Quel gioco sconvolse le abitudini degli italiani e i pochi bar che
disponevano di un apparecchio televisivo si riempirono di gente estasiata nel
vedere concorrenti rispondere a domande spesso assai difficili. Ben presto
tutti i locali pubblici, quali osterie e caffè, si dotarono di un televisore,
per evitare una fuga dei clienti verso quei concorrenti che già ne disponevano.
Perfino i cinema si interessarono alla cosa e nelle serate di “Lascia o
raddoppia” il film veniva sostituito dalla trasmissione.
Cambiarono le abitudini, nel senso che la gente prese a uscire per
andare al bar a vedere la televisione, un fenomeno a prima vista positivo, se
si guarda alle tante persone che, vicine, dialogavano sui temi dei programmi.
Intanto, ci si avviava verso un periodo di relativo benessere e i
televisori cominciarono a entrare nelle case degli italiani, i bar si
svuotarono, i dialoghi cessarono.
Io ebbi la fortuna di avere la televisione nel 1960, un
apparecchio tedesco di 21
pollici, che letteralmente m'incantò.

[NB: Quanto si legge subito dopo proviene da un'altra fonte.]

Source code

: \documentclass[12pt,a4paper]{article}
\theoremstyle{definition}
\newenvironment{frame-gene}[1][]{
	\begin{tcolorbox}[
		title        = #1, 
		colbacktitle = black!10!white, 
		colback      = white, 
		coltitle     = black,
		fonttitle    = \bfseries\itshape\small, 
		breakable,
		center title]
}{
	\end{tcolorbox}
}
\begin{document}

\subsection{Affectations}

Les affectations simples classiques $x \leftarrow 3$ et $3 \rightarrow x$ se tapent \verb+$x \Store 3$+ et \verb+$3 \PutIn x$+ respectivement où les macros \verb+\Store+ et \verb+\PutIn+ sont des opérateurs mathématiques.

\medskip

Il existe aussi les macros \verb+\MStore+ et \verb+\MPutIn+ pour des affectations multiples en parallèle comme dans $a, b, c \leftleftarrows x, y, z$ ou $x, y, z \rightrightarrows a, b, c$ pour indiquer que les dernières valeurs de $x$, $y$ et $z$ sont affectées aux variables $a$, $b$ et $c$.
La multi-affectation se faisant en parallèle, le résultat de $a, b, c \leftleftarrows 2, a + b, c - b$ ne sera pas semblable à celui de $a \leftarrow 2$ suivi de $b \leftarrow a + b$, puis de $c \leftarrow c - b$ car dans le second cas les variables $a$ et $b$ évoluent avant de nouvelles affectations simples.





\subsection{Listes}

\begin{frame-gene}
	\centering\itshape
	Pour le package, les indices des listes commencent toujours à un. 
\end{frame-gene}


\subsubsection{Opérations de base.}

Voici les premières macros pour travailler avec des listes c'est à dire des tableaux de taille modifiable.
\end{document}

Quando non
studiavo guardavo di tutto, da Angelo Lombardi l'amico degli animali a Rin Tin Tin, dal maestro Manzi il
conduttore di Non è mai troppo tardi al prof. Cutolo, che svelava la bellezza e
le regole della nostra lingua.
Insomma mi accingevo a diventare un teledipendente a tutti gli
effetti.
Quando poi le reti divennero due e poi tre intervenne l'imbarazzo
della scelta e così cominciai a spaziare dagli sceneggiati agli avvenimenti
sportivi, dai film, soprattutto americani che davano l'immagine di un paese
dove tutti erano ricchi, essenziale in periodo di guerra fredda, ai primi
spettacoli di intrattenimento comico e musicale.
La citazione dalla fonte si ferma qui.